**Goal of the exercise:** Where the string "Days" shows up in a line of the records, copy that line.

+ + + + +

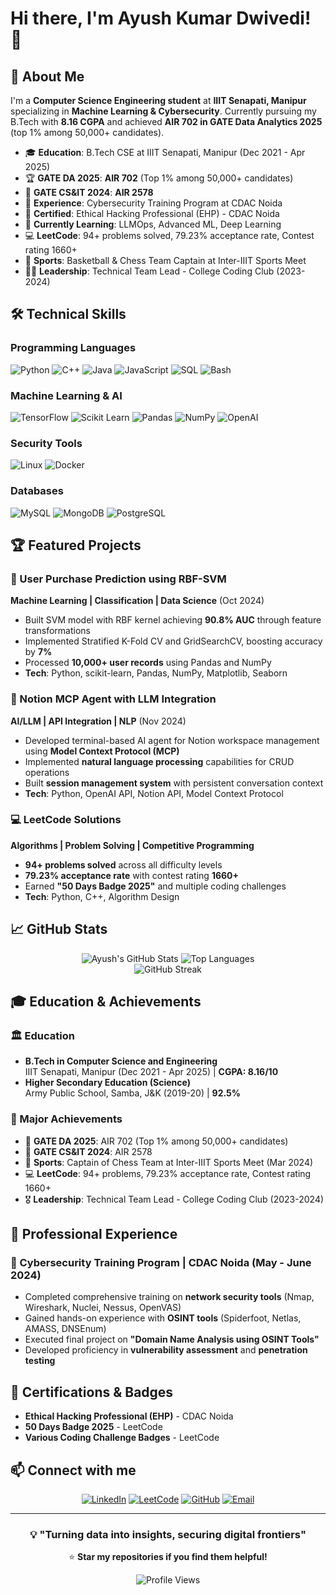 # Hi there, I'm Ayush Kumar Dwivedi! 👋

## 🚀 About Me

I'm a **Computer Science Engineering student** at **IIIT Senapati, Manipur** specializing in **Machine Learning & Cybersecurity**. Currently pursuing my B.Tech with **8.16 CGPA** and achieved **AIR 702 in GATE Data Analytics 2025** (top 1% among 50,000+ candidates).

- 🎓 **Education**: B.Tech CSE at IIIT Senapati, Manipur (Dec 2021 - Apr 2025)
- 🏆 **GATE DA 2025**: **AIR 702** (Top 1% among 50,000+ candidates)
- 🥈 **GATE CS&IT 2024**: **AIR 2578**  
- 💼 **Experience**: Cybersecurity Training Program at CDAC Noida
- 🔐 **Certified**: Ethical Hacking Professional (EHP) - CDAC Noida
- 🌱 **Currently Learning**: LLMOps, Advanced ML, Deep Learning
- 💻 **LeetCode**: 94+ problems solved, 79.23% acceptance rate, Contest rating 1660+
- 🏀 **Sports**: Basketball & Chess Team Captain at Inter-IIIT Sports Meet
- 👨‍💻 **Leadership**: Technical Team Lead - College Coding Club (2023-2024)

## 🛠️ Technical Skills

### Programming Languages
![Python](https://img.shields.io/badge/Python-3776AB?style=for-the-badge&logo=python&logoColor=white)
![C++](https://img.shields.io/badge/C++-00599C?style=for-the-badge&logo=cplusplus&logoColor=white)
![Java](https://img.shields.io/badge/Java-ED8B00?style=for-the-badge&logo=java&logoColor=white)
![JavaScript](https://img.shields.io/badge/JavaScript-F7DF1E?style=for-the-badge&logo=javascript&logoColor=black)
![SQL](https://img.shields.io/badge/SQL-4479A1?style=for-the-badge&logo=postgresql&logoColor=white)
![Bash](https://img.shields.io/badge/Bash-4EAA25?style=for-the-badge&logo=gnu-bash&logoColor=white)

### Machine Learning & AI
![TensorFlow](https://img.shields.io/badge/TensorFlow-FF6F00?style=for-the-badge&logo=tensorflow&logoColor=white)
![Scikit Learn](https://img.shields.io/badge/Scikit_Learn-F7931E?style=for-the-badge&logo=scikit-learn&logoColor=white)
![Pandas](https://img.shields.io/badge/Pandas-150458?style=for-the-badge&logo=pandas&logoColor=white)
![NumPy](https://img.shields.io/badge/NumPy-013243?style=for-the-badge&logo=numpy&logoColor=white)
![OpenAI](https://img.shields.io/badge/OpenAI-412991?style=for-the-badge&logo=openai&logoColor=white)

### Security Tools
![Linux](https://img.shields.io/badge/Linux-FCC624?style=for-the-badge&logo=linux&logoColor=black)
![Docker](https://img.shields.io/badge/Docker-2496ED?style=for-the-badge&logo=docker&logoColor=white)

### Databases
![MySQL](https://img.shields.io/badge/MySQL-4479A1?style=for-the-badge&logo=mysql&logoColor=white)
![MongoDB](https://img.shields.io/badge/MongoDB-47A248?style=for-the-badge&logo=mongodb&logoColor=white)
![PostgreSQL](https://img.shields.io/badge/PostgreSQL-316192?style=for-the-badge&logo=postgresql&logoColor=white)

## 🏆 Featured Projects

### 🧠 User Purchase Prediction using RBF-SVM
**Machine Learning | Classification | Data Science** (Oct 2024)
- Built SVM model with RBF kernel achieving **90.8% AUC** through feature transformations
- Implemented Stratified K-Fold CV and GridSearchCV, boosting accuracy by **7%**
- Processed **10,000+ user records** using Pandas and NumPy
- **Tech**: Python, scikit-learn, Pandas, NumPy, Matplotlib, Seaborn

### 🤖 Notion MCP Agent with LLM Integration  
**AI/LLM | API Integration | NLP** (Nov 2024)
- Developed terminal-based AI agent for Notion workspace management using **Model Context Protocol (MCP)**
- Implemented **natural language processing** capabilities for CRUD operations
- Built **session management system** with persistent conversation context
- **Tech**: Python, OpenAI API, Notion API, Model Context Protocol

### 💻 LeetCode Solutions
**Algorithms | Problem Solving | Competitive Programming**
- **94+ problems solved** across all difficulty levels
- **79.23% acceptance rate** with contest rating **1660+**
- Earned **"50 Days Badge 2025"** and multiple coding challenges
- **Tech**: Python, C++, Algorithm Design

## 📈 GitHub Stats

<div align="center">
  <img src="https://github-readme-stats.vercel.app/api?username=AyushDwi&show_icons=true&theme=radical&hide_border=true" alt="Ayush's GitHub Stats" />
  <img src="https://github-readme-stats.vercel.app/api/top-langs/?username=AyushDwi&theme=radical&hide_border=true&layout=compact" alt="Top Languages" />
</div>

<div align="center">
  <img src="https://github-readme-streak-stats.herokuapp.com/?user=AyushDwi&theme=radical&hide_border=true" alt="GitHub Streak" />
</div>

## 🎓 Education & Achievements

### 🏛️ Education
- **B.Tech in Computer Science and Engineering**  
  IIIT Senapati, Manipur (Dec 2021 - Apr 2025) | **CGPA: 8.16/10**
- **Higher Secondary Education (Science)**  
  Army Public School, Samba, J&K (2019-20) | **92.5%**

### 🏅 Major Achievements
- 🥇 **GATE DA 2025**: AIR 702 (Top 1% among 50,000+ candidates)
- 🥈 **GATE CS&IT 2024**: AIR 2578
- 🏀 **Sports**: Captain of Chess Team at Inter-IIIT Sports Meet (Mar 2024)
- 💻 **LeetCode**: 94+ problems, 79.23% acceptance rate, Contest rating 1660+
- 🎖️ **Leadership**: Technical Team Lead - College Coding Club (2023-2024)

## 💼 Professional Experience

### 🔐 Cybersecurity Training Program | CDAC Noida (May - June 2024)
- Completed comprehensive training on **network security tools** (Nmap, Wireshark, Nuclei, Nessus, OpenVAS)
- Gained hands-on experience with **OSINT tools** (Spiderfoot, Netlas, AMASS, DNSEnum)
- Executed final project on **"Domain Name Analysis using OSINT Tools"**
- Developed proficiency in **vulnerability assessment** and **penetration testing**

## 🏅 Certifications & Badges
- **Ethical Hacking Professional (EHP)** - CDAC Noida
- **50 Days Badge 2025** - LeetCode
- **Various Coding Challenge Badges** - LeetCode

## 📫 Connect with me

<div align="center">

[![LinkedIn](https://img.shields.io/badge/LinkedIn-0077B5?style=for-the-badge&logo=linkedin&logoColor=white)](https://www.linkedin.com/me?trk=p_mwlite_feed-secondary_nav)
[![LeetCode](https://img.shields.io/badge/LeetCode-FFA116?style=for-the-badge&logo=leetcode&logoColor=white)](https://leetcode.com/u/Ayush_KD/)
[![GitHub](https://img.shields.io/badge/GitHub-100000?style=for-the-badge&logo=github&logoColor=white)](https://github.com/AyushDwi)
[![Email](https://img.shields.io/badge/Email-D14836?style=for-the-badge&logo=gmail&logoColor=white)](mailto:ayushkumar8101932@gmail.com)

</div>

---

<div align="center">

### 💡 "Turning data into insights, securing digital frontiers"

⭐ **Star my repositories if you find them helpful!**

![Profile Views](https://komarev.com/ghpvc/?username=AyushDwi&color=brightgreen&style=flat-square)

</div>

+ + + + +

**Final answer:**
- Earned **"50 Days Badge 2025"** and multiple coding challenges
- **50 Days Badge 2025** - LeetCode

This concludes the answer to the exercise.